Automatic Performance Profiling in Go Applications

In the previous blog posts we wrote about the importance and problems with production profiling in Go:

In this post we’ll explain how complete automation of production profiling is possible and why continuous visibility into production application performance is critical.

Automating pprof

When pprof is used in development environment, we control when the application is started, when profiling is initiated and what workload is simulated during profiling, e.g. a benchmark test. In production environments this is not possible.

If pprof is activated in production and all necessary preparations are done, i.e. pprof is listening on a port, a port is accessible, the host is identifiable, etc., it will be possible to request various profiles from production manually. Unless the performance issue is persistent, this does not guarantee that we hit the right moment and the profile will contain the information needed for troubleshooting.

To overcome this problem, profiling should be started automatically in the following situations:

  • Activity – changes in application execution metrics, such as CPU usage or number of goroutines.
  • Anomalies – some execution metrics show anomalous dynamics. For example HTTP requests or instrumented functions.
  • Regular intervals – profiling at regular intervals makes sure the rest of the cases are covered. It also enables historical analysis of application performance with line-of-code precision.

Adding relevant context

Each profile is only complete if it is accompanied with information about the application and application state at the moment of profiling. This context information should include the following:

  • Application version
  • Build identification information
  • Host, instance or container
  • Version of Golang runtime
  • Version of profiling agent, if any

For example, if performance regression is detected, it is important to check whether it correlates with application or runtime version change.

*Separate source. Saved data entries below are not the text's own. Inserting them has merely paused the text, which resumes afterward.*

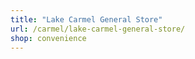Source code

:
 ```yaml
---
title: "Lake Carmel General Store"
url: /carmel/lake-carmel-general-store/
shop: convenience
---
```

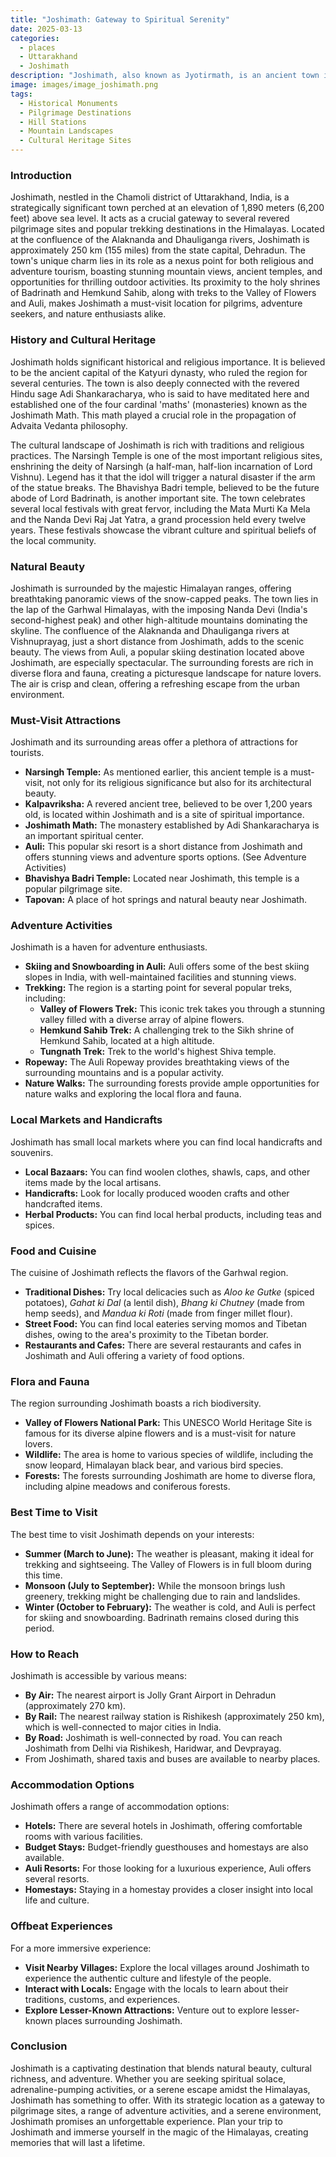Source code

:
 ```yaml
---
title: "Joshimath: Gateway to Spiritual Serenity"
date: 2025-03-13
categories:
  - places
  - Uttarakhand
  - Joshimath
description: "Joshimath, also known as Jyotirmath, is an ancient town in Uttarakhand and a key stop on the Char Dham pilgrimage circuit. Nestled in the Alaknanda Valley, it offers serene landscapes and is home to several revered temples, including the Jyotirliṅga Temple dedicated to Lord Shiva and the Gauri Kund Temple, making it a significant spiritual destination."
image: images/image_joshimath.png
tags: 
  - Historical Monuments
  - Pilgrimage Destinations
  - Hill Stations
  - Mountain Landscapes
  - Cultural Heritage Sites
---
```



### **Introduction**

Joshimath, nestled in the Chamoli district of Uttarakhand, India, is a strategically significant town perched at an elevation of 1,890 meters (6,200 feet) above sea level. It acts as a crucial gateway to several revered pilgrimage sites and popular trekking destinations in the Himalayas. Located at the confluence of the Alaknanda and Dhauliganga rivers, Joshimath is approximately 250 km (155 miles) from the state capital, Dehradun. The town's unique charm lies in its role as a nexus point for both religious and adventure tourism, boasting stunning mountain views, ancient temples, and opportunities for thrilling outdoor activities. Its proximity to the holy shrines of Badrinath and Hemkund Sahib, along with treks to the Valley of Flowers and Auli, makes Joshimath a must-visit location for pilgrims, adventure seekers, and nature enthusiasts alike.

### **History and Cultural Heritage**

Joshimath holds significant historical and religious importance. It is believed to be the ancient capital of the Katyuri dynasty, who ruled the region for several centuries. <placeholder image tag for image of Katyuri dynasty ruins if available> The town is also deeply connected with the revered Hindu sage Adi Shankaracharya, who is said to have meditated here and established one of the four cardinal 'maths' (monasteries) known as the Joshimath Math. This math played a crucial role in the propagation of Advaita Vedanta philosophy.

The cultural landscape of Joshimath is rich with traditions and religious practices. The Narsingh Temple is one of the most important religious sites, enshrining the deity of Narsingh (a half-man, half-lion incarnation of Lord Vishnu). Legend has it that the idol will trigger a natural disaster if the arm of the statue breaks. <placeholder image tag for image of Narsingh Temple> The Bhavishya Badri temple, believed to be the future abode of Lord Badrinath, is another important site. The town celebrates several local festivals with great fervor, including the Mata Murti Ka Mela and the Nanda Devi Raj Jat Yatra, a grand procession held every twelve years. These festivals showcase the vibrant culture and spiritual beliefs of the local community.

### **Natural Beauty**

Joshimath is surrounded by the majestic Himalayan ranges, offering breathtaking panoramic views of the snow-capped peaks. <placeholder image tag for image of Himalayan mountain view from Joshimath> The town lies in the lap of the Garhwal Himalayas, with the imposing Nanda Devi (India's second-highest peak) and other high-altitude mountains dominating the skyline. The confluence of the Alaknanda and Dhauliganga rivers at Vishnuprayag, just a short distance from Joshimath, adds to the scenic beauty. The views from Auli, a popular skiing destination located above Joshimath, are especially spectacular. The surrounding forests are rich in diverse flora and fauna, creating a picturesque landscape for nature lovers. The air is crisp and clean, offering a refreshing escape from the urban environment.

### **Must-Visit Attractions**

Joshimath and its surrounding areas offer a plethora of attractions for tourists.

*   **Narsingh Temple:** As mentioned earlier, this ancient temple is a must-visit, not only for its religious significance but also for its architectural beauty.
*   **Kalpavriksha:** A revered ancient tree, believed to be over 1,200 years old, is located within Joshimath and is a site of spiritual importance. <placeholder image tag for image of Kalpavriksha>
*   **Joshimath Math:** The monastery established by Adi Shankaracharya is an important spiritual center.
*   **Auli:** This popular ski resort is a short distance from Joshimath and offers stunning views and adventure sports options. (See Adventure Activities)
*   **Bhavishya Badri Temple:** Located near Joshimath, this temple is a popular pilgrimage site.
*   **Tapovan:** A place of hot springs and natural beauty near Joshimath.

### **Adventure Activities**

Joshimath is a haven for adventure enthusiasts.

*   **Skiing and Snowboarding in Auli:** Auli offers some of the best skiing slopes in India, with well-maintained facilities and stunning views. <placeholder image tag for image of Skiing in Auli>
*   **Trekking:** The region is a starting point for several popular treks, including:
    *   **Valley of Flowers Trek:** This iconic trek takes you through a stunning valley filled with a diverse array of alpine flowers.
    *   **Hemkund Sahib Trek:** A challenging trek to the Sikh shrine of Hemkund Sahib, located at a high altitude.
    *   **Tungnath Trek:** Trek to the world's highest Shiva temple.
*   **Ropeway:** The Auli Ropeway provides breathtaking views of the surrounding mountains and is a popular activity.
*   **Nature Walks:** The surrounding forests provide ample opportunities for nature walks and exploring the local flora and fauna.

### **Local Markets and Handicrafts**

Joshimath has small local markets where you can find local handicrafts and souvenirs.

*   **Local Bazaars:** You can find woolen clothes, shawls, caps, and other items made by the local artisans.
*   **Handicrafts:** Look for locally produced wooden crafts and other handcrafted items.
*   **Herbal Products:** You can find local herbal products, including teas and spices.

### **Food and Cuisine**

The cuisine of Joshimath reflects the flavors of the Garhwal region.

*   **Traditional Dishes:** Try local delicacies such as *Aloo ke Gutke* (spiced potatoes), *Gahat ki Dal* (a lentil dish), *Bhang ki Chutney* (made from hemp seeds), and *Mandua ki Roti* (made from finger millet flour).
*   **Street Food:** You can find local eateries serving momos and Tibetan dishes, owing to the area's proximity to the Tibetan border.
*   **Restaurants and Cafes:** There are several restaurants and cafes in Joshimath and Auli offering a variety of food options.

### **Flora and Fauna**

The region surrounding Joshimath boasts a rich biodiversity.

*   **Valley of Flowers National Park:** This UNESCO World Heritage Site is famous for its diverse alpine flowers and is a must-visit for nature lovers.
*   **Wildlife:** The area is home to various species of wildlife, including the snow leopard, Himalayan black bear, and various bird species.
*   **Forests:** The forests surrounding Joshimath are home to diverse flora, including alpine meadows and coniferous forests.

### **Best Time to Visit**

The best time to visit Joshimath depends on your interests:

*   **Summer (March to June):** The weather is pleasant, making it ideal for trekking and sightseeing. The Valley of Flowers is in full bloom during this time.
*   **Monsoon (July to September):** While the monsoon brings lush greenery, trekking might be challenging due to rain and landslides.
*   **Winter (October to February):** The weather is cold, and Auli is perfect for skiing and snowboarding. Badrinath remains closed during this period.

### **How to Reach**

Joshimath is accessible by various means:

*   **By Air:** The nearest airport is Jolly Grant Airport in Dehradun (approximately 270 km).
*   **By Rail:** The nearest railway station is Rishikesh (approximately 250 km), which is well-connected to major cities in India.
*   **By Road:** Joshimath is well-connected by road. You can reach Joshimath from Delhi via Rishikesh, Haridwar, and Devprayag. <placeholder image tag for image of road leading to Joshimath>
*   From Joshimath, shared taxis and buses are available to nearby places.

### **Accommodation Options**

Joshimath offers a range of accommodation options:

*   **Hotels:** There are several hotels in Joshimath, offering comfortable rooms with various facilities.
*   **Budget Stays:** Budget-friendly guesthouses and homestays are also available.
*   **Auli Resorts:** For those looking for a luxurious experience, Auli offers several resorts.
*   **Homestays:** Staying in a homestay provides a closer insight into local life and culture.

### **Offbeat Experiences**

For a more immersive experience:

*   **Visit Nearby Villages:** Explore the local villages around Joshimath to experience the authentic culture and lifestyle of the people.
*   **Interact with Locals:** Engage with the locals to learn about their traditions, customs, and experiences.
*   **Explore Lesser-Known Attractions:** Venture out to explore lesser-known places surrounding Joshimath.

### **Conclusion**

Joshimath is a captivating destination that blends natural beauty, cultural richness, and adventure. Whether you are seeking spiritual solace, adrenaline-pumping activities, or a serene escape amidst the Himalayas, Joshimath has something to offer. With its strategic location as a gateway to pilgrimage sites, a range of adventure activities, and a serene environment, Joshimath promises an unforgettable experience. Plan your trip to Joshimath and immerse yourself in the magic of the Himalayas, creating memories that will last a lifetime.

Using the StackImpact agent to automate production profiling

The StackImpact agent automatically initiates profiling in all above mentioned situations and reports them to the Dashboard along with context information and full set of application metrics.

It additionally provides an API for measuring arbitrary code segments and HTTP requests as well as monitoring panics and errors.

An example of CPU usage-triggered profiling

The following example demonstrates how profiling is initiated in case of CPU usage change. CPU activity is simulated for 10 seconds, the agent detects the activity and initiates recording of a CPU profile.

package main

import (
	"time"
	"math"
	"strconv"

	"github.com/stackimpact/stackimpact-go"
)


func main() {
	agent := stackimpact.NewAgent()
	agent.Start(stackimpact.Options{
		AgentKey:       "agent key here",
		AppName:        "My Go Server",
		AppVersion:     "1.0.0",
		AppEnvironment: "production",
	})


	// simulate activity
	activityTimer := time.NewTimer(180 * time.Second)
	go func() {
		<-activityTimer.C

		// simulate additional CPU load ~50%
		useCPU(10, 50)
	}()

	// simulate CPU load ~20%
	useCPU(math.MaxInt64, 20)
}


func useCPU(duration int, usage int) {
	for j := 0; j < duration; j++ {
		go func() {
			for i := 0; i < usage*800000; i++ {
				str := "str" + strconv.Itoa(i)
				str = str + "a"
			}
		}()

		time.Sleep(1 * time.Second)
	}
}

After running this code over some period of time, we will see a set of CPU profiles in the Dashboard. The selected profile was triggered when the CPU usage increased and we can clearly identify the root cause (marked in the following screenshot).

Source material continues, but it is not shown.